Remember the case in Illinois where Boyd Hospital had stored patient records in a building that was later sold as surplus? The hospital claimed it didn’t know the new owner was taking possession of the building, which is why the patient records were still in there when the new owner took possession of the premises. The hospital quickly re-secured the files.
In its investigation into the incident, OCR found:
A facility where the covered entity (CE) had stored its medical records since 1994 was sold to a third party and possession of this property was given to the new owner for five days, unbeknownst to the CE. The protected health information (PHI) involved in the breach included the clinical, demographic and financial information of 8,300 individuals. Upon discovery of the breach, the CE immediately retrieved all records at the facility. There was no evidence that the records were otherwise compromised. The CE provided breach notification to HHS, affected individuals, and the media. The CE retrained employees on its revised policies and procedures, including the proper storage of PHI and distribution of its revised policies and procedures. OCR obtained assurances that the CE implemented the corrective actions listed.
Does OCR just take entities’ word for how events unfolded? I wonder. In this case, the new owner had claimed that he and his realtor had made repeated calls to alert Boyd to the situation.

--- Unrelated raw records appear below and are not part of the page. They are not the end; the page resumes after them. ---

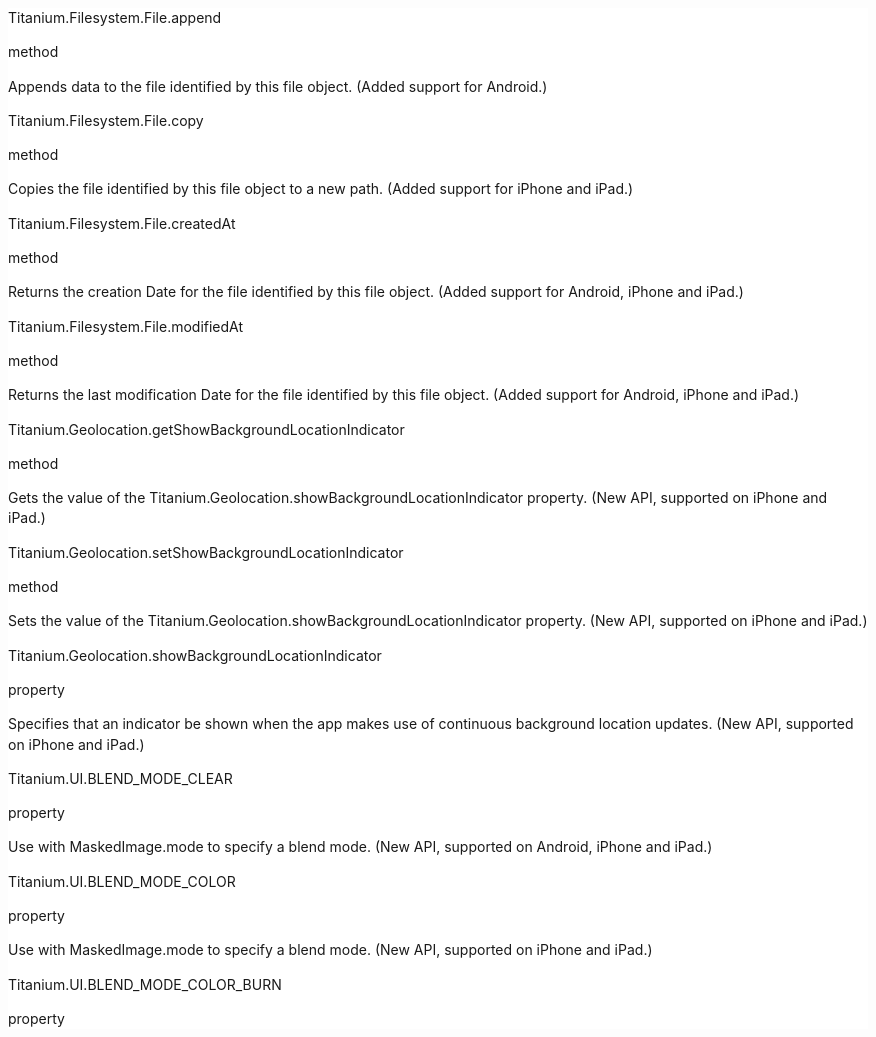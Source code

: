 Titanium.Filesystem.File.append

method

Appends data to the file identified by this file object. (Added support for Android.)

Titanium.Filesystem.File.copy

method

Copies the file identified by this file object to a new path. (Added support for iPhone and iPad.)

Titanium.Filesystem.File.createdAt

method

Returns the creation Date for the file identified by this file object. (Added support for Android, iPhone and iPad.)

Titanium.Filesystem.File.modifiedAt

method

Returns the last modification Date for the file identified by this file object. (Added support for Android, iPhone and iPad.)

Titanium.Geolocation.getShowBackgroundLocationIndicator

method

Gets the value of the Titanium.Geolocation.showBackgroundLocationIndicator property. (New API, supported on iPhone and iPad.)

Titanium.Geolocation.setShowBackgroundLocationIndicator

method

Sets the value of the Titanium.Geolocation.showBackgroundLocationIndicator property. (New API, supported on iPhone and iPad.)

Titanium.Geolocation.showBackgroundLocationIndicator

property

Specifies that an indicator be shown when the app makes use of continuous background location updates. (New API, supported on iPhone and iPad.)

Titanium.UI.BLEND\_MODE\_CLEAR

property

Use with MaskedImage.mode to specify a blend mode. (New API, supported on Android, iPhone and iPad.)

Titanium.UI.BLEND\_MODE\_COLOR

property

Use with MaskedImage.mode to specify a blend mode. (New API, supported on iPhone and iPad.)

Titanium.UI.BLEND\_MODE\_COLOR\_BURN

property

Did OCR investigate that claim? While the hospital claimed it did not know, could it have known? Keep in mind that the hospital attempted to shift responsibility to the new owner and had reportedly filed a police report claiming that the records had been stolen. So… did OCR give Boyd a pass on what they could have/should have known?
If I had the time and resources, I’d file some FOIA requests with OCR – and not just about this case. I know OCR is more concerned with educating entities/bringing them into compliance than in punitive measures, but are they being too forgiving or too trusting sometimes?